#### WHAT IS NEEDED
The string "voices" appears in some lines of the entries that follow; copy each such line.

#### PROVIDED RECORDS
= Beginning of Section =

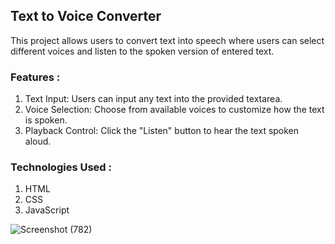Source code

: ## Text to Voice Converter
This project allows users to convert text into speech where users can select different voices and listen to the spoken version of entered text.   

### Features : 
1. Text Input: Users can input any text into the provided textarea. <br>
2. Voice Selection: Choose from available voices to customize how the text is spoken.  <br>
3. Playback Control: Click the "Listen" button to hear the text spoken aloud.  <br> 
   
### Technologies Used :
1. HTML
2. CSS
3. JavaScript

![Screenshot (782)](https://github.com/user-attachments/assets/5599a1d2-9ed2-4157-8873-a72f4c57ab12)
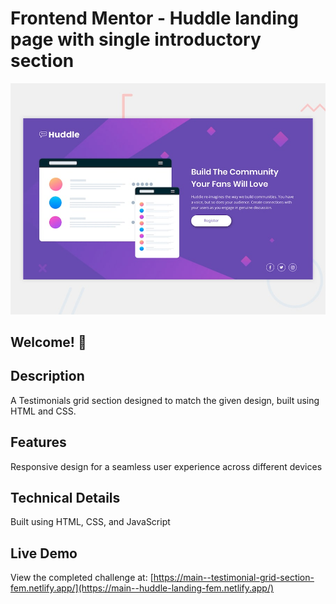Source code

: # Frontend Mentor - Huddle landing page with single introductory section

![Design preview for the Huddle landing page with single introductory section](./design/desktop-preview.jpg)

## Welcome! 👋

## Description

A Testimonials grid section designed to match the given design, built using HTML and CSS.

## Features

Responsive design for a seamless user experience across different devices

## Technical Details

Built using HTML, CSS, and JavaScript

## Live Demo

View the completed challenge at: [https://main--testimonial-grid-section-fem.netlify.app/](https://main--huddle-landing-fem.netlify.app/)
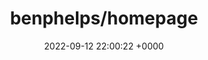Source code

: ---
title: "benphelps/homepage"
link: "https://github.com/benphelps/homepage"
date: "2022-09-12 22:00:22 +0000"
---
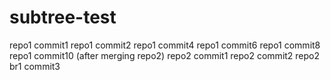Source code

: # subtree-test

repo1 commit1
repo1 commit2
repo1 commit4
repo1 commit6
repo1 commit8
repo1 commit10 (after merging repo2)
repo2 commit1
repo2 commit2
repo2 br1 commit3
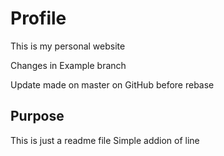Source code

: # Profile

This is my personal website

Changes in Example branch

Update made on master on GitHub before rebase

## Purpose

This is just a readme file
Simple addion of line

= End of Section =

#### RESULT
This project allows users to convert text into speech where users can select different voices and listen to the spoken version of entered text.   
2. Voice Selection: Choose from available voices to customize how the text is spoken.  <br>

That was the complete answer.